The Yankees were a better team than the playoff seeding gave them credit for. Placing them in the wild-card game with the ramshackle Twins belied the fact that despite finishing two games behind the Red Sox, New York’s run differential was 81 runs better. It didn’t account for the bullpen’s ability to strangle the life out of a game—21 years after the Yankees won a title thanks in part to Mariano Rivera and John Wetteland’s ability to shorten playoff games to six innings, David Robertson and Aroldis Chapman took the baton from CC Sabathia after just 4.1.

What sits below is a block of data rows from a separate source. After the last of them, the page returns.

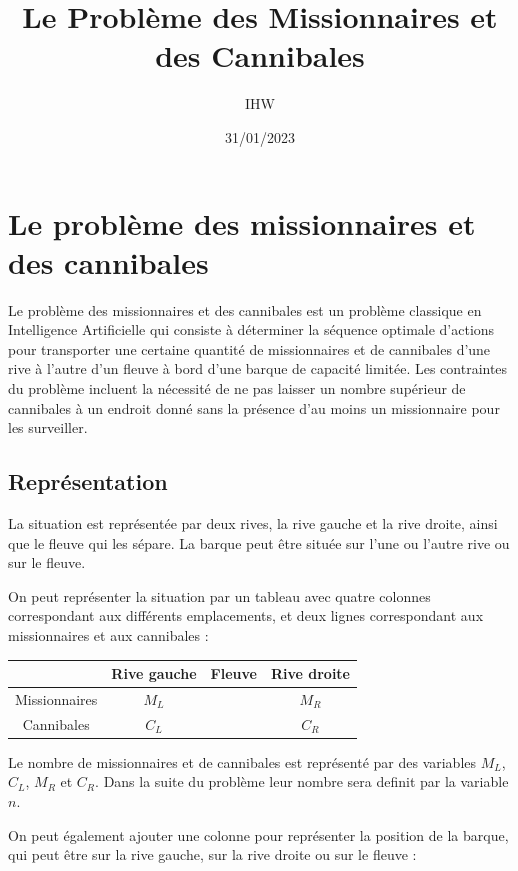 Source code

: \documentclass{article}
\title{Le Problème des Missionnaires et des Cannibales}
\author{IHW}
\date{31/01/2023}
\begin{document}
\maketitle

\section{Le problème des missionnaires et des cannibales}

Le problème des missionnaires et des cannibales est un problème classique en Intelligence Artificielle qui consiste à déterminer la séquence optimale d'actions pour transporter une certaine quantité de missionnaires et de cannibales d'une rive à l'autre d'un fleuve à bord d'une barque de capacité limitée. Les contraintes du problème incluent la nécessité de ne pas laisser un nombre supérieur de cannibales à un endroit donné sans la présence d'au moins un missionnaire pour les surveiller.


\subsection{Représentation}

La situation est représentée par deux rives, la rive gauche et la rive droite, ainsi que le fleuve qui les sépare. La barque peut être située sur l'une ou l'autre rive ou sur le fleuve.

\noindent On peut représenter la situation par un tableau avec quatre colonnes correspondant aux différents emplacements, et deux lignes correspondant aux missionnaires et aux cannibales :

\begin{center}
\begin{tabular}{|c|c|c|c|}
\hline
& Rive gauche & Fleuve & Rive droite \\
\hline
Missionnaires & $M_L$ & & $M_R$ \\
\hline
Cannibales & $C_L$ & & $C_R$ \\
\hline
\end{tabular}
\end{center}

\noindent Le nombre de missionnaires et de cannibales est représenté par des variables $M_L$, $C_L$, $M_R$ et $C_R$. Dans la suite du problème leur nombre sera definit par la variable $n$.

\noindent On peut également ajouter une colonne pour représenter la position de la barque, qui peut être sur la rive gauche, sur la rive droite ou sur le fleuve :
\end{document}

Over five games, the difference between a 91-win team and a 102-win team just isn’t that big. It’s not shocking that the Yankees would take three of five—or even three in a row—from Cleveland. But after the way this series started, it’s hard to fathom.

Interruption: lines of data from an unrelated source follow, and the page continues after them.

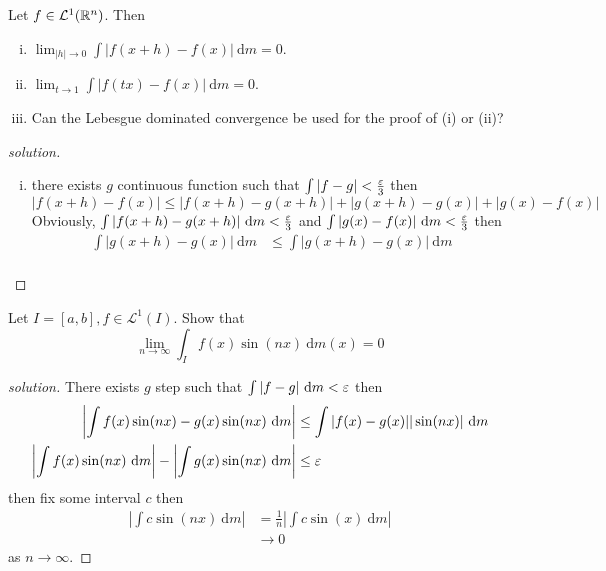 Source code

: \begin{problem}
  Let $f \in \mathcal{L}^1(\mathbb R^n)$. Then
  \begin{enumerate}[(i)]
    \item $\lim_{|h| \to 0} \int |f(x+h) - f(x)|\ \mathrm{d}m = 0$.
    \item $\lim_{t \to 1} \int |f(tx) - f(x)|\ \mathrm{d}m = 0$.
    \item Can the Lebesgue dominated convergence be used for the proof of (i) or (ii)?
  \end{enumerate}
\end{problem}

\begin{proof}[solution]
\begin{enumerate}[(i)]
  \item there exists $g$ continuous function such that $\int |f-g| < \frac{\varepsilon}3$ then
  \[|f(x+h) - f(x)| \le |f(x+h) - g(x+h)| + |g(x+h) - g(x)| + |g(x) - f(x)|\]
  Obviously, $\int |f(x+h) - g(x+h)| \ \mathrm{d}m < \frac\eps3$ and $\int |g(x) - f(x)| \ \mathrm{d}m < \frac{\varepsilon}3$ then
  \begin{align*}
    \int |g(x+h) - g(x)| \ \mathrm{d}m &\le \int |g(x+h) - g(x)| \ \mathrm{d}m\\
  \end{align*}
\end{enumerate}
\end{proof}

\begin{problem}
  Let $I = [a, b], f \in \mathcal{L}^1(I)$. Show that
  \[\lim_{n\to\infty} \int_I f(x)\sin(nx)\ \mathrm{d}m(x) = 0\]
\end{problem}

\begin{proof}[solution]
  There exists $g$ step such that $\int |f-g| \ \mathrm{d}m < \varepsilon$ then 
  \begin{align*}
    \left|\int f(x)\sin(nx) - g(x)\sin(nx) \ \mathrm{d}m\right| &\le \int |f(x) - g(x)||\sin(nx)|\ \mathrm{d}m\\ 
    \left|\int f(x)\sin(nx)\ \mathrm{d}m\right|- \left|\int g(x)\sin(nx) \ \mathrm{d}m\right|&\le \varepsilon
  \end{align*}
  then fix some interval $c$ then 
  \begin{align*}
    \left|\int c\sin(nx) \ \mathrm{d}m\right| &= \frac1n\left|\int c\sin(x) \ \mathrm{d}m\right|\\
    &\to 0
  \end{align*}
  as $n \to \infty$.
\end{proof}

After Friday’s games, it looked like both ALDS favorites would win in a sweep. Even Cleveland’s Game 3 loss was encouraging—Carlos Carrasco was lights-out, and it took a stupendous performance from Masahiro Tanaka and a left-on-left home run against Andrew Miller for the Evil Empire to just stay alive until Monday. But then Trevor Bauer, after looking like 2010 Tim Lincecum in Game 1, got smoked in Game 4, and Corey Kluber, who looked better than he did in Game 2, still allowed two homers in as many at-bats to Didi Gregorius in Game 5, and that was it.
The Yankees needed standout performances in this series and got them—from Gregorius, Robertson, Tanaka, and Brett Gardner, who plated two insurance runs in the top of the ninth and pushed the score to its final 5-2 margin by working a 12-pitch at-bat off a rapidly tiring Cody Allen. They were good enough to win despite Aaron Judge going 1-for-20 with 16 strikeouts in the series.
But there’s still a measure of shock that’s appropriate when a team that won 102 regular-season games, then won two more to start the playoffs, can’t take that last step over the finish line.
Figuring out how is easy. Francisco Lindor hit .111/.273/.278. José Ramírez hit .100/.182/.100. Kluber, perhaps the most important player of last year’s postseason run, gave up nine earned runs in 6.1 innings over two starts—two of his three worst of the season. Cleveland’s best three players gave them nothing, and even on a team this good, that turned out to be too much slack for the rest of the club to pick up. Where last year Terry Francona mixed and matched and platooned to perfection, this year there was no clutch Brandon Guyer HBP, no Rajai Davis home run. There was Giovanny Urshela, who’s the kind of hitter who implores you to talk about his defense, not only sucking up one of Cleveland’s last six outs but looking like Brooks Conrad in the field.
But why it happened … that’s a different question, one the Indians now have three more weeks to ponder than they would have liked.